# Woohoo!



## empericalbeauty (Oct 18, 2006)

Today is chris and I's 6 months anniversary. At first i thought he forgot but when I crawled into his bed this morning with nothing but panties on ....and socks (HEY! I was cold) I stared at him and he grinned and went "happy annivesary, baby...and the rest is all moans and groans, baby!


----------



## -Liz- (Oct 18, 2006)

aaaaaahhhhhhhhhhhhhh good for you honey! ahah an im happy to hear you had a nice celebration!


----------



## bluebird26 (Oct 18, 2006)

How cute, congratulations on your aniversary!


----------



## janetsbreeze (Oct 18, 2006)

that's awesome, congrats!


----------



## Little_Lisa (Oct 18, 2006)

Aww, that's sweet! Congrats to you both!


----------



## pla4u (Oct 19, 2006)

aaawwwwwwww...congrats sweetie


----------



## empericalbeauty (Oct 19, 2006)

Thanks! I am shocked we made it this far considering that I never had a relationship past 1 month...or less


----------



## Aquilah (Oct 19, 2006)

Congrats to you! I wish you many more anniversaries!


----------



## empericalbeauty (Oct 19, 2006)

Originally Posted by *Aquilah* /img/forum/go_quote.gif Congrats to you! I wish you many more anniversaries! Thank you! Thank you!


----------



## jdepp_84 (Oct 19, 2006)

Nice



Hope you have tons more


----------



## lynnda (Oct 19, 2006)

Congratulations!!!


----------



## Clouded_Storm (Oct 19, 2006)

Congradulations. I hope it gets better and better.

You know thats cool because today is a year and a half for me and my bf. April 18th for you?


----------



## empericalbeauty (Oct 19, 2006)

March 18th. Congrats! I hope you have many more.

wow..I just counted..sheesh...that means it was our 7th..how messed up is that? and we both dont know..Have to remind him...


----------



## tadzio79 (Oct 19, 2006)

Originally Posted by *empericalbeauty* /img/forum/go_quote.gif wow..I just counted..sheesh...that means it was our 7th..how messed up is that? and we both dont know..Have to remind him... hehe no worries!!!! lord knows I've done it several times.



Congratulations and I wish you many more anniversaries!


----------



## KimC2005 (Oct 20, 2006)

Congrats!


----------



## Jennifer (Oct 20, 2006)

awwwwwww, congrats!!!!


----------



## SumtingSweet (Oct 21, 2006)

Yay! Congratulations on your _7_ month anniversary!

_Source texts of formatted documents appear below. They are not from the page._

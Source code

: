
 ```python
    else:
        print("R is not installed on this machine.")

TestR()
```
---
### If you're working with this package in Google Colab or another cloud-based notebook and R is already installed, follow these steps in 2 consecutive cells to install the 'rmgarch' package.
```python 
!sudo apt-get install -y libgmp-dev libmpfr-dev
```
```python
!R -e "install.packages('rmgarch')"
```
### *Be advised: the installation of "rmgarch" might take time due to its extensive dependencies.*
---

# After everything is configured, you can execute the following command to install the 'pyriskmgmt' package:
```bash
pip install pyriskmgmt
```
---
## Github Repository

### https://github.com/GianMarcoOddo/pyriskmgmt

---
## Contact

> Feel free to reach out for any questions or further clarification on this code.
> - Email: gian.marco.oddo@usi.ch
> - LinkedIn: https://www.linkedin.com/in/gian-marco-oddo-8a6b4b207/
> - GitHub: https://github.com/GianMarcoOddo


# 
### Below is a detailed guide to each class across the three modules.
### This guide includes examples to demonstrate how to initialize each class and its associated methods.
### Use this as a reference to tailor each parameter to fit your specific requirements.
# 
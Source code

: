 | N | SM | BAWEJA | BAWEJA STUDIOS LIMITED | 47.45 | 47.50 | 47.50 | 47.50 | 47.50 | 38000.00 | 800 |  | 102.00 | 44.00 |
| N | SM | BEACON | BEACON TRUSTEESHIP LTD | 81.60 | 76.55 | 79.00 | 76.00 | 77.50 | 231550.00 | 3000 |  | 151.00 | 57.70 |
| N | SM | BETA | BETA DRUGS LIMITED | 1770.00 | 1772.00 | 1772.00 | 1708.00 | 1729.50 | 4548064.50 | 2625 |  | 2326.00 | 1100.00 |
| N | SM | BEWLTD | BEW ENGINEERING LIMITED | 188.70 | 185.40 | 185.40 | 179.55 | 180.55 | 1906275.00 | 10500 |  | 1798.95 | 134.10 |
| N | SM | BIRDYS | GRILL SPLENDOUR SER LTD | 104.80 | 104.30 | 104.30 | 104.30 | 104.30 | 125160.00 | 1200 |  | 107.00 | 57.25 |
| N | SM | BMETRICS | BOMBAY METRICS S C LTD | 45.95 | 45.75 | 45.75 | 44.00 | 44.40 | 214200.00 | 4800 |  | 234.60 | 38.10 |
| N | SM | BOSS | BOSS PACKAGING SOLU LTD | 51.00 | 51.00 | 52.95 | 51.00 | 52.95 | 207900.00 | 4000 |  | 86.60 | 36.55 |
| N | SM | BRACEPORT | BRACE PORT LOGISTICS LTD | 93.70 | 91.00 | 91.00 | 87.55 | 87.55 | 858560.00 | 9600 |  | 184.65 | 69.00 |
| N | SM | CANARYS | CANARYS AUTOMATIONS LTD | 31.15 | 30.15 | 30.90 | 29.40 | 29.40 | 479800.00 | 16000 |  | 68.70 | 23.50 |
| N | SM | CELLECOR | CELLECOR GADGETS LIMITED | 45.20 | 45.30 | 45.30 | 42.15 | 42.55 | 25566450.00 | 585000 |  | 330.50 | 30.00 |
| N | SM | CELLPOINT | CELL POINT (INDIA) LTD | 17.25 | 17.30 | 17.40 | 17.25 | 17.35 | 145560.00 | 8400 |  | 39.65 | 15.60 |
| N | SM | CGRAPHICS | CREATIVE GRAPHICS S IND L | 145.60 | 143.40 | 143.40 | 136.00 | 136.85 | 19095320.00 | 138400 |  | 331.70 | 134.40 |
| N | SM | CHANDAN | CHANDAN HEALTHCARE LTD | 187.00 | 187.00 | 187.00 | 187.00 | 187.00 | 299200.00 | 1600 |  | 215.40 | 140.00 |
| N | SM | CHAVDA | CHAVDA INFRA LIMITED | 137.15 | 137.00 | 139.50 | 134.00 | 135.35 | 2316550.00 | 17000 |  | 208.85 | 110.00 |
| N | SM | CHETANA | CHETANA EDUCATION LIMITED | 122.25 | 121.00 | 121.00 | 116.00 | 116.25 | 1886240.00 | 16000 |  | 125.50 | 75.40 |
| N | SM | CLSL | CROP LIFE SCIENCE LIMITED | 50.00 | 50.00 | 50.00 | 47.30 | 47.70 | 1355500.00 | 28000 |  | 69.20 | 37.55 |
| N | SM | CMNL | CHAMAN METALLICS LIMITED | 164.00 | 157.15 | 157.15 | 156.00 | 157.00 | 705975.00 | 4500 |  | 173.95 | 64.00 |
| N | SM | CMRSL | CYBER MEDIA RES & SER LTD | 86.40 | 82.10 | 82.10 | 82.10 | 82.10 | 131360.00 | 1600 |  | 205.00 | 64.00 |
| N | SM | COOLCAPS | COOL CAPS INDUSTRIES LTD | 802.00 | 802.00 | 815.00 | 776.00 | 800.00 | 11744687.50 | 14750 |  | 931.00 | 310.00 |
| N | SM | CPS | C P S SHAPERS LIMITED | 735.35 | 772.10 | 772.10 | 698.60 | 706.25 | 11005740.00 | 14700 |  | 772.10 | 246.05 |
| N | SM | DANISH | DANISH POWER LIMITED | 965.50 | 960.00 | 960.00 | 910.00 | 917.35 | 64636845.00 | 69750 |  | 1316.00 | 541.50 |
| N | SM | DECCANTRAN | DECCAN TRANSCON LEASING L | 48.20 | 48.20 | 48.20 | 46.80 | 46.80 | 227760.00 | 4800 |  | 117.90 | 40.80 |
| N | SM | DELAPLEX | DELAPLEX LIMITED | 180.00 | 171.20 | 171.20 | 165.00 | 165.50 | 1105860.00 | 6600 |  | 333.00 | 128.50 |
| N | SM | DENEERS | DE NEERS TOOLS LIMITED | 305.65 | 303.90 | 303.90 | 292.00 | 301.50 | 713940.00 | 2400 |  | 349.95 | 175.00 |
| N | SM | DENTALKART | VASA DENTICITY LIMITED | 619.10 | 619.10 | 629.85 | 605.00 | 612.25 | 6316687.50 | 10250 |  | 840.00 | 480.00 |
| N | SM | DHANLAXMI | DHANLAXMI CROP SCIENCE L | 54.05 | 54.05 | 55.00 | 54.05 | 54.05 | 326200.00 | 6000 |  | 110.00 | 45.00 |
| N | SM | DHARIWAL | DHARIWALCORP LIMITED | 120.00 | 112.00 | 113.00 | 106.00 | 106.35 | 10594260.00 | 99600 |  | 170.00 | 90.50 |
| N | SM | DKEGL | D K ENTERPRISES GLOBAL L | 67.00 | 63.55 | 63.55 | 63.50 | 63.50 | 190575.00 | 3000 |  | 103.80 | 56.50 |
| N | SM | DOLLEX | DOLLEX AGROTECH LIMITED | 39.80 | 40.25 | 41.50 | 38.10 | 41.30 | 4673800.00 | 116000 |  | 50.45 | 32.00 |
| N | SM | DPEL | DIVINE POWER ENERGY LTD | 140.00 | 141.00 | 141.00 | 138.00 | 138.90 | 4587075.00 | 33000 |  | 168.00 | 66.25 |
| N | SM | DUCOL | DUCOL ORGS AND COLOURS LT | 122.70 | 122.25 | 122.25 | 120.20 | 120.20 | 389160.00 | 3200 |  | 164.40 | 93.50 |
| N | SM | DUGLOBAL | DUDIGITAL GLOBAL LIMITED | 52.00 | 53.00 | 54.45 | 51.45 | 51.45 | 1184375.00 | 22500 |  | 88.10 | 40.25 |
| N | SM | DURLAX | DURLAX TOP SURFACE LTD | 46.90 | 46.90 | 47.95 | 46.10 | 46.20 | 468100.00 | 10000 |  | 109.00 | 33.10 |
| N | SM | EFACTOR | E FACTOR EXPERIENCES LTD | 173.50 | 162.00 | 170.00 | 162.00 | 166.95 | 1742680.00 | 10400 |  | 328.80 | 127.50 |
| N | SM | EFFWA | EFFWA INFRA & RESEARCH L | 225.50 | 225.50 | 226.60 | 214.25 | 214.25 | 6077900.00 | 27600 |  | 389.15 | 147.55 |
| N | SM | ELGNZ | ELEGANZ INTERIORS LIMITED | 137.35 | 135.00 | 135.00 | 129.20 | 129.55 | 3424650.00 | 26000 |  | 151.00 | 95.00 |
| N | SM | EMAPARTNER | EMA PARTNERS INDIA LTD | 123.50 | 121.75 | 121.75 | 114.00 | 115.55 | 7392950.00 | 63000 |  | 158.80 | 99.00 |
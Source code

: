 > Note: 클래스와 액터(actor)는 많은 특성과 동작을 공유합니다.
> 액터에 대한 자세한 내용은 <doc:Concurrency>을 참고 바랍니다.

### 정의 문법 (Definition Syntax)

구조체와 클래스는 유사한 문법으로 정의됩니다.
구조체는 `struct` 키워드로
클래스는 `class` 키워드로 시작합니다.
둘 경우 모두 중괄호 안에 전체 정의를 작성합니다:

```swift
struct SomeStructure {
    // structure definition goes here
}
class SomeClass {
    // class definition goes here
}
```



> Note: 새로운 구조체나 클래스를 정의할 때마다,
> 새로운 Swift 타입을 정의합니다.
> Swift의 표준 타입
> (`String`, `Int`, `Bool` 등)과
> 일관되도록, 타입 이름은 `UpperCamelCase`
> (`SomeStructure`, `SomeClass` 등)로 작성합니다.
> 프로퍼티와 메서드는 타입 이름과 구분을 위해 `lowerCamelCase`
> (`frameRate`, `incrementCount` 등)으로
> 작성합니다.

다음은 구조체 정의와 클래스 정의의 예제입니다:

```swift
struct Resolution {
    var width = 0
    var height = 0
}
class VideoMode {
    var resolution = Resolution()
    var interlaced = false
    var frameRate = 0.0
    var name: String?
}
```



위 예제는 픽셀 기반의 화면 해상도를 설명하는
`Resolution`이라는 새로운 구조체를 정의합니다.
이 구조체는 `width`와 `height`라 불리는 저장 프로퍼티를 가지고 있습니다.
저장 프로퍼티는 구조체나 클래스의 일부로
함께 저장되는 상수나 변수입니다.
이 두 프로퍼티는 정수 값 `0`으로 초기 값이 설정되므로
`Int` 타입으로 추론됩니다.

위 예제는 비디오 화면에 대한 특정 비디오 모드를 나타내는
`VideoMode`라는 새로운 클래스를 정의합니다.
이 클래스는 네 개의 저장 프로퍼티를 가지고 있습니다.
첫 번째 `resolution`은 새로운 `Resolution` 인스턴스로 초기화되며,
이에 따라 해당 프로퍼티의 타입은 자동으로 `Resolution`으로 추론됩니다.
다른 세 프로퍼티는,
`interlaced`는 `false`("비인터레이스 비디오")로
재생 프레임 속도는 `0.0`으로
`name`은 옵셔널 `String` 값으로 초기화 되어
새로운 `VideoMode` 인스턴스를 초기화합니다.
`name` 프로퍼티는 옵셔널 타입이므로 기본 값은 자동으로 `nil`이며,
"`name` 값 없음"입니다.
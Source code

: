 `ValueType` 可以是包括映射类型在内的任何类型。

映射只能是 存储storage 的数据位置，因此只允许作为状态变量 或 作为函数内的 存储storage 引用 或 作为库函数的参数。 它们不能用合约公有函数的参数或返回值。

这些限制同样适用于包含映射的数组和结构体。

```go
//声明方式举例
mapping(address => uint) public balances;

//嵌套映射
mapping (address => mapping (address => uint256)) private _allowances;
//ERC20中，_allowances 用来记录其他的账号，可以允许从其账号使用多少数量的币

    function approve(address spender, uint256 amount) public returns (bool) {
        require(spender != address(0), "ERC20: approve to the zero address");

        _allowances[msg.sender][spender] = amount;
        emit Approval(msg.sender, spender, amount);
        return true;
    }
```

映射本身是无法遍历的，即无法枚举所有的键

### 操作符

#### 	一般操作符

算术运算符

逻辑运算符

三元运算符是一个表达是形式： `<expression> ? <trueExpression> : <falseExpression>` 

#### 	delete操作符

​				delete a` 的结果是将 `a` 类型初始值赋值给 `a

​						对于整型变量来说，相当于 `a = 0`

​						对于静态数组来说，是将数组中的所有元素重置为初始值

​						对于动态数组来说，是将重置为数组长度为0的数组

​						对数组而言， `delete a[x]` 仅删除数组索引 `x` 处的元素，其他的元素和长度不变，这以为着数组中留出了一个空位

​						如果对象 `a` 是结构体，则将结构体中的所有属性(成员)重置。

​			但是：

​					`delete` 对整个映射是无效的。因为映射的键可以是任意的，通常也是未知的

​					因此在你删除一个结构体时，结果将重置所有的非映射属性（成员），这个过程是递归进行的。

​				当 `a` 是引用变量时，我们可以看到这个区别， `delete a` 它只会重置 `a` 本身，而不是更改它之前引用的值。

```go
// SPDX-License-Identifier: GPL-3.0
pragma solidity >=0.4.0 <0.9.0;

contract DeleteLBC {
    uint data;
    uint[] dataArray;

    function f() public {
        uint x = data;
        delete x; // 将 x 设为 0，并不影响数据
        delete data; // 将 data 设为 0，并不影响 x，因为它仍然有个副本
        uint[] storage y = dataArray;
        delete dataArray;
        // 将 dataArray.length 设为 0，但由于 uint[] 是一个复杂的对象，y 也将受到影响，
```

Hahahaha!


----------



## bronze_chiqz (Oct 21, 2006)

In my culture,arranged marriage is very common.Since my r/ship before didnt work, i agreed wt my parents choice althou ive been very rebellious towards arranged one lolz!

Here, aftr u have meet them either in personally or with family meeting, the couple will go on courting for bt 6 months n plus n if the guy feels it's working, he will propose like "so shall we take a step further' sumthing like dat.But not on his knees.My fiance had mentioned abt tiz thru mails (He's in UK n im in Malaysia)n even fon calls. I'm okie wt it n he's coming down to meet me in decembre for 2nd time(first time meeting WUS HORRIBLE lolz!)Oh yea bt the engagement,i wud like to ask ya ladies.Normally we will 2 rings only rt?one for engagement n wedding? My fiance's family came down to see me few months back n give me a Chopard diamond ring!!holy cow!! N now my fiance is coming down for the official engagement which is gonna be in Decembre.So wat his family did is a pre-engagement izit?have tis happen before?Lolz we called it 'advance booking' for me


----------



## Andi (Oct 21, 2006)

CONGRATS!!!!!! Every new anniversary with your man makes you tons happier, so I wish you many many more to come!


----------



## empericalbeauty (Oct 21, 2006)

Thankks ladies! and happy sweetest day to you all!!!!!!!!!!!!!!!!!!!!!!!!!!!!!!!!!!!!!!!!!!!!!!! !!


----------



## Teresamachado (Oct 21, 2006)

I'm sooo happy for you....


----------



## jeansguyokc (Oct 21, 2006)

Congrats!!!!!!!!


----------



## beautynista (Oct 21, 2006)

Yay, congrats...that is so awesome!


----------



## Princess6828 (Oct 21, 2006)

Happy Anniversary! This past August was me and Nick's 3-year but we BOTH forgot! And usually I'm the one that is like obsessed with anniversaries lol. Oops - I realized like 2 weeks later. Oh well...it's only #3


----------



## CuTeLiCiOuS (Oct 22, 2006)

Congrats


----------



## StrangerNMist (Oct 26, 2006)

Awesome! Congratulations!

Hehe, now that's what I call a very "hot" anniversary! Woot!


----------